What are the minimum root filesystem applications that are required to fully boot linux?

That entirely depends on what services you want to have on your device.

Programs

You can make Linux boot directly into a shell. It isn't very useful in production — who'd just want to have a shell sitting there — but it's useful as an intervention mechanism when you have an interactive bootloader: pass init=/bin/sh to the kernel command line. All Linux systems (and all unix systems) have a Bourne/POSIX-style shell in /bin/sh.

You'll need a set of shell utilities. BusyBox is a very common choice; it contains a shell and common utilities for file and text manipulation (cp, grep, …), networking setup (ping, ifconfig, …), process manipulation (ps, nice, …), and various other system tools (fdisk, mount, syslogd, …). BusyBox is extremely configurable: you can select which tools you want and even individual features at compile time, to get the right size/functionality compromise for your application. Apart from sh, the bare minimum that you can't really do anything without is mount, umount and halt, but it would be atypical to not have also cat, cp, mv, rm, mkdir, rmdir, ps, sync and a few more. BusyBox installs as a single binary called busybox, with a symbolic link for each utility.

The first process on a normal unix system is called init.
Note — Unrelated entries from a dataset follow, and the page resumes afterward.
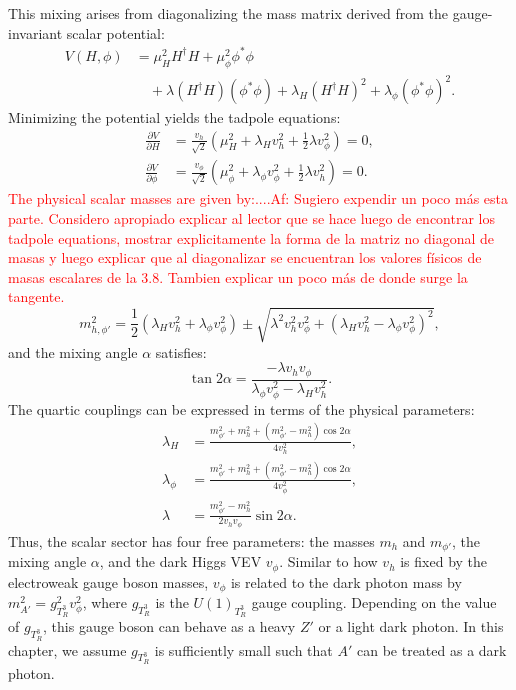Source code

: This mixing arises from diagonalizing the mass matrix derived from the gauge-invariant scalar potential:
\begin{equation}
    \begin{aligned}
        V(H, \phi) &= \mu_H^2 H^\dagger H + \mu_\phi^2 \phi^* \phi \\
                    &\quad + \lambda (H^\dagger H)(\phi^* \phi) + \lambda_H (H^\dagger H)^2 + \lambda_\phi (\phi^* \phi)^2.
    \end{aligned}
\end{equation}
Minimizing the potential yields the tadpole equations:
\begin{align}
    \frac{\partial V}{\partial H} &= \frac{v_h}{\sqrt{2}} \left( \mu_H^2 + \lambda_H v_h^2 + \frac{1}{2} \lambda v_\phi^2 \right) = 0, \\
    \frac{\partial V}{\partial \phi} &= \frac{v_\phi}{\sqrt{2}} \left( \mu_\phi^2 + \lambda_\phi v_\phi^2 + \frac{1}{2} \lambda v_h^2 \right) = 0.
\end{align}
\textcolor{red}{The physical scalar masses are given by:....Af: Sugiero expendir un poco más esta parte. Considero apropiado explicar al lector que se hace luego de encontrar los tadpole equations, mostrar explicitamente la forma de la matriz no diagonal de masas y luego explicar que al diagonalizar se encuentran los valores físicos de masas escalares de la 3.8. Tambien explicar un poco más de donde surge la tangente.}
\begin{equation}
    m_{h,\phi'}^2 = \frac{1}{2} \left( \lambda_H v_h^2 + \lambda_\phi v_\phi^2 \right) \pm \sqrt{ \lambda^2 v_h^2 v_\phi^2 + \left( \lambda_H v_h^2 - \lambda_\phi v_\phi^2 \right)^2 },
\end{equation}
and the mixing angle $\alpha$ satisfies:
\begin{equation}
    \tan 2\alpha = \frac{-\lambda v_h v_\phi}{ \lambda_\phi v_\phi^2 - \lambda_H v_h^2}.
\end{equation}
The quartic couplings can be expressed in terms of the physical parameters:
\begin{align}
  \lambda_H &= \frac{m_{\phi'}^2 + m_h^2 + (m_{\phi'}^2 - m_h^2)\cos 2\alpha}{4 v_h^2}, \\
  \lambda_\phi &= \frac{m_{\phi'}^2 + m_h^2 + (m_{\phi'}^2 - m_h^2)\cos 2\alpha}{4 v_\phi^2}, \\
  \lambda &= \frac{m_{\phi'}^2 - m_h^2}{2 v_h v_\phi} \sin 2\alpha.
\end{align}
Thus, the scalar sector has four free parameters: the masses $m_h$ and $m_{\phi'}$, the mixing angle $\alpha$, and the dark Higgs VEV $v_\phi$. Similar to how $v_h$ is fixed by the electroweak gauge boson masses, $v_\phi$ is related to the dark photon mass by $m_{A'}^2 = g_{T^3_R}^2 v_\phi^2$, where $g_{T^3_R}$ is the $U(1)_{T^3_R}$ gauge coupling. Depending on the value of $g_{T^3_R}$, this gauge boson can behave as a heavy $Z'$ or a light dark photon. In this chapter, we assume $g_{T^3_R}$ is sufficiently small such that $A'$ can be treated as a dark photon.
Its job is to start other services. BusyBox contains an init system. In addition to the init binary (usually located in /sbin), you'll need its configuration files (usually called /etc/inittab — some modern init replacement do away with that file but you won't find them on a small embedded system) that indicate what services to start and when. For BusyBox, /etc/inittab is optional; if it's missing, you get a root shell on the console and the script /etc/init.d/rcS (default location) is executed at boot time.

That's all you need, beyond of course the programs that make your device do something useful. For example, on my home router running an OpenWrt variant, the only programs are BusyBox, nvram (to read and change settings in NVRAM), and networking utilities.

Unless all your executables are statically linked, you will need the dynamic loader (ld.so, which may be called by different names depending on the choice of libc and on the processor architectures) and all the dynamic libraries (/lib/lib*.so, perhaps some of these in /usr/lib) required by these executables.

Directory structure

The Filesystem Hierarchy Standard describes the common directory structure of Linux systems. It is geared towards desktop and server installations: a lot of it can be omitted on an embedded system. Here is a typical minimum.

  • /bin: executable programs (some may be in /usr/bin instead).
  • /dev: device nodes (see below)
  • /etc: configuration files
  • /lib: shared libraries, including the dynamic loader (unless all executables are statically linked)
  • /proc: mount point for the proc filesystem
  • /sbin: executable programs. The distinction with /bin is that /sbin is for programs that are only useful to the system administrator, but this distinction isn't meaningful on embedded devices. You can make /sbin a symbolic link to /bin.
  • /mnt: handy to have on read-only root filesystems as a scratch mount point during maintenance
  • /sys: mount point for the sysfs filesystem
  • /tmp: location for temporary files (often a tmpfs mount)
  • /usr: contains subdirectories bin, lib and sbin. /usr exists for extra files that are not on the root filesystem. If you don't have that, you can make /usr a symbolic link to the root directory.

Device files

Here are some typical entries in a minimal /dev:

  • console
  • full (writing to it always reports “no space left on device”)
  • log (a socket that programs use to send log entries), if you have a syslogd daemon (such as BusyBox's) reading from it
  • null (acts like a file that's always empty)
  • ptmx and a pts directory, if you want to use pseudo-terminals (i.e. any terminal other than the console) — e.g. if the device is networked and you want to telnet or ssh in
  • random (returns random bytes, risks blocking)
  • tty (always designates the program's terminal)
  • urandom (returns random bytes, never blocks but may be non-random on a freshly-booted device)
  • zero (contains an infinite sequence of null bytes)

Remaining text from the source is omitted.